*** Opening of Source material ***

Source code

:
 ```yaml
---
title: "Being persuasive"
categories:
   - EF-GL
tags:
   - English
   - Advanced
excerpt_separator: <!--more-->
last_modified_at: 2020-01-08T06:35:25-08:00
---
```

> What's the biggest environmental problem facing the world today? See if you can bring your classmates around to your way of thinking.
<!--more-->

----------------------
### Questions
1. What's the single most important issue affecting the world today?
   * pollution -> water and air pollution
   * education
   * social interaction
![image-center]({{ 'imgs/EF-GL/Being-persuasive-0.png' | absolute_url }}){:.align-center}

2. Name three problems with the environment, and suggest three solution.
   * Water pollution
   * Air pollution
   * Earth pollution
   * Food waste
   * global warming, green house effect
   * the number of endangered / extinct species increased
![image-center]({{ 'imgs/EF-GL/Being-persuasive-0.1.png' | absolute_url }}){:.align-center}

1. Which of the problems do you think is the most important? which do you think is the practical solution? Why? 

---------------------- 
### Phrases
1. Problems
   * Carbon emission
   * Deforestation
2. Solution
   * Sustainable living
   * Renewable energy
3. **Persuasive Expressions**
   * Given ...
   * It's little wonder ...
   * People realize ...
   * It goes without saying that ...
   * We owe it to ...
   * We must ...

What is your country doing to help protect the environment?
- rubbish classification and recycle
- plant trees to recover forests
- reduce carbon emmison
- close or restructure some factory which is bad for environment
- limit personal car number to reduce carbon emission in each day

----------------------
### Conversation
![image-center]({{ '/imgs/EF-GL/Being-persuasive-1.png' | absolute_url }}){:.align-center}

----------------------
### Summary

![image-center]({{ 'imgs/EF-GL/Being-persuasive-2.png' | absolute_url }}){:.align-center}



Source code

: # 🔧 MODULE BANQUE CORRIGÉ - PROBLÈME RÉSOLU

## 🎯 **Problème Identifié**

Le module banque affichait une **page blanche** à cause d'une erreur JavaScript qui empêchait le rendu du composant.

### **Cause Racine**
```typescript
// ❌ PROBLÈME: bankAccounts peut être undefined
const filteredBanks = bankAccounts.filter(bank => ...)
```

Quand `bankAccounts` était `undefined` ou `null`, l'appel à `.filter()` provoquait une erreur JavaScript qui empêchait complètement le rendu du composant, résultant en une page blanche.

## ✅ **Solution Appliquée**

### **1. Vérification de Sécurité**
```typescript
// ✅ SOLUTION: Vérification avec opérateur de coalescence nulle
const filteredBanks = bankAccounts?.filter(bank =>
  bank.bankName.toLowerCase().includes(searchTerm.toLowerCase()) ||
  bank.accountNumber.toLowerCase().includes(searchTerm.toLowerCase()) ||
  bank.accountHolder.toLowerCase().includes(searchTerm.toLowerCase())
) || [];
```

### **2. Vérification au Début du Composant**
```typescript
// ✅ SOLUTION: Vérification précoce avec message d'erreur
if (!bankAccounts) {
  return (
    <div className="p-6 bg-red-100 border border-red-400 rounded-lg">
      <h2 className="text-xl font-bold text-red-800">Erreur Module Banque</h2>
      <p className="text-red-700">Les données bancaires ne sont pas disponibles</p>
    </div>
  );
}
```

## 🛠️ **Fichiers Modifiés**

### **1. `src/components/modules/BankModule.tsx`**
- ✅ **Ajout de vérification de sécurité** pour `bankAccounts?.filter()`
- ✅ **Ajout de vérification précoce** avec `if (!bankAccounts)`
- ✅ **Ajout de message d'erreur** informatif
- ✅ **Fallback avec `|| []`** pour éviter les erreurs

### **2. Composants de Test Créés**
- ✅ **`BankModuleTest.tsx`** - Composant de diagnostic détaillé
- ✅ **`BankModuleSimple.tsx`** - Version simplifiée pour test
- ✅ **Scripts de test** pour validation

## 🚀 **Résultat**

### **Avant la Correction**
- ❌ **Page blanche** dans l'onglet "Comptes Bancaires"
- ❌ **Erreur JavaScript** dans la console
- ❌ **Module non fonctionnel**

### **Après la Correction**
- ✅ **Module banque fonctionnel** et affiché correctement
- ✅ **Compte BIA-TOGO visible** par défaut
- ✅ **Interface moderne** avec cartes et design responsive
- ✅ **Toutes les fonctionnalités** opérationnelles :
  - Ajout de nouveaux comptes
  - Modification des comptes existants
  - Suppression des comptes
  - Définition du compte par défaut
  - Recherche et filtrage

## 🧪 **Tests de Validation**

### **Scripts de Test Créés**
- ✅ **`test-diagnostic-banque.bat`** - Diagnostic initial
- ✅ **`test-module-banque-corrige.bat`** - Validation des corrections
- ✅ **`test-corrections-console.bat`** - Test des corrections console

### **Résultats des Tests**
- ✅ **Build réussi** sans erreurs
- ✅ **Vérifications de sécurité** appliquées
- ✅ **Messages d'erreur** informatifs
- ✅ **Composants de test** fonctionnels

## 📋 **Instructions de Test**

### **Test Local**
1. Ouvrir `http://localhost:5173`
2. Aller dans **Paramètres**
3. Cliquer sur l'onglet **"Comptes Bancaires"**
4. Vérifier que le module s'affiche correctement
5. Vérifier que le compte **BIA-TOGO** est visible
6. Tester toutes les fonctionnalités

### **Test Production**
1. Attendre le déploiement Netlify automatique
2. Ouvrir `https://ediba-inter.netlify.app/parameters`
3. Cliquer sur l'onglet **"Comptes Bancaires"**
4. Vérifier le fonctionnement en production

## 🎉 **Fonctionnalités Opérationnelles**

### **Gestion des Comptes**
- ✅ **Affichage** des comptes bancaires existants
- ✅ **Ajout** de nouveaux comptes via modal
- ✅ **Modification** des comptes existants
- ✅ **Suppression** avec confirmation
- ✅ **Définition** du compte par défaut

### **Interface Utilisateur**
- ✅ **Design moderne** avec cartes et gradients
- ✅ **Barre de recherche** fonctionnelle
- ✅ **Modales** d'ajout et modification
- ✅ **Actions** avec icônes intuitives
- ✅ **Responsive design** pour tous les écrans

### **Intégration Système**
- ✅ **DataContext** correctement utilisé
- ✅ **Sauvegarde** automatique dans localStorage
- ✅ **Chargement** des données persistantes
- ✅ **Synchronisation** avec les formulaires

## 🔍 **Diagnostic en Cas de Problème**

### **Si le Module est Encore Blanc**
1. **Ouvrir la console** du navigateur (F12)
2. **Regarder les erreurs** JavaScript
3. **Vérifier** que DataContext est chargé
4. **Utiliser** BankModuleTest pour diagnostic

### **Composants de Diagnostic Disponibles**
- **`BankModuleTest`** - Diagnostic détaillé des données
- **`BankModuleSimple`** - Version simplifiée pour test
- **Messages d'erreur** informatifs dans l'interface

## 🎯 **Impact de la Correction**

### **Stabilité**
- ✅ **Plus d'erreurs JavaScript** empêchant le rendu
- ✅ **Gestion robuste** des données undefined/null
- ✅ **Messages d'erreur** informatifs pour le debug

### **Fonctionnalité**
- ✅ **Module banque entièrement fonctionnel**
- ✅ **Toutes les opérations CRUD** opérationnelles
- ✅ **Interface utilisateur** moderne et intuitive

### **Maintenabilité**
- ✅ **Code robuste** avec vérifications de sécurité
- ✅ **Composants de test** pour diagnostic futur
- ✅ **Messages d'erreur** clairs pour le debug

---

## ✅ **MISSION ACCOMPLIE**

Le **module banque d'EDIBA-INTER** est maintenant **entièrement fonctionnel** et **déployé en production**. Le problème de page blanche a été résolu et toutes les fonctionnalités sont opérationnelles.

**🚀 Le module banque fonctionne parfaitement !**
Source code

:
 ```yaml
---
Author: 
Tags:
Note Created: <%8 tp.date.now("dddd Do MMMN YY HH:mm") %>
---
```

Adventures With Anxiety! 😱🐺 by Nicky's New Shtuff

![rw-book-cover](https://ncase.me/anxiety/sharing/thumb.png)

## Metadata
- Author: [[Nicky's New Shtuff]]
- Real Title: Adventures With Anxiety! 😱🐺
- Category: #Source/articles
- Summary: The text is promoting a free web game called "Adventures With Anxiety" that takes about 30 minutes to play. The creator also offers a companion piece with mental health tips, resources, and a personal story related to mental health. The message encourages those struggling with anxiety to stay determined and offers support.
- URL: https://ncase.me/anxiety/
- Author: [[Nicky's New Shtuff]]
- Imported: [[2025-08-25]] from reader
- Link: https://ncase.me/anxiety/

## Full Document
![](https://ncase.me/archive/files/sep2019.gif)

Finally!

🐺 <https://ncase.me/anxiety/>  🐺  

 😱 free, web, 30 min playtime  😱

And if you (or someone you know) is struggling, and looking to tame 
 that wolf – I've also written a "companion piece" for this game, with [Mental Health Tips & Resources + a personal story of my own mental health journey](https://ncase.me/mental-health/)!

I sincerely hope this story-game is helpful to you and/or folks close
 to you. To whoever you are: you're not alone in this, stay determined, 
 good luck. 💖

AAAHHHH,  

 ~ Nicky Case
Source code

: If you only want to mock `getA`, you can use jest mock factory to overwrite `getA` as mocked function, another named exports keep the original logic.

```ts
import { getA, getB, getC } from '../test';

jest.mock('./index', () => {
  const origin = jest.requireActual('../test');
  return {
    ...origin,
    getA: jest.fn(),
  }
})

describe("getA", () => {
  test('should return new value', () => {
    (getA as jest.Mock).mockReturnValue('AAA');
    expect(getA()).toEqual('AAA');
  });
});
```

*** Close of Source material ***

In the records above, find every line that contains the word "ncase" and copy it.

> **Response to this exercise**:
![rw-book-cover](https://ncase.me/anxiety/sharing/thumb.png)
- URL: https://ncase.me/anxiety/
- Link: https://ncase.me/anxiety/
![](https://ncase.me/archive/files/sep2019.gif)
🐺 <https://ncase.me/anxiety/>  🐺  
 that wolf – I've also written a "companion piece" for this game, with [Mental Health Tips & Resources + a personal story of my own mental health journey](https://ncase.me/mental-health/)!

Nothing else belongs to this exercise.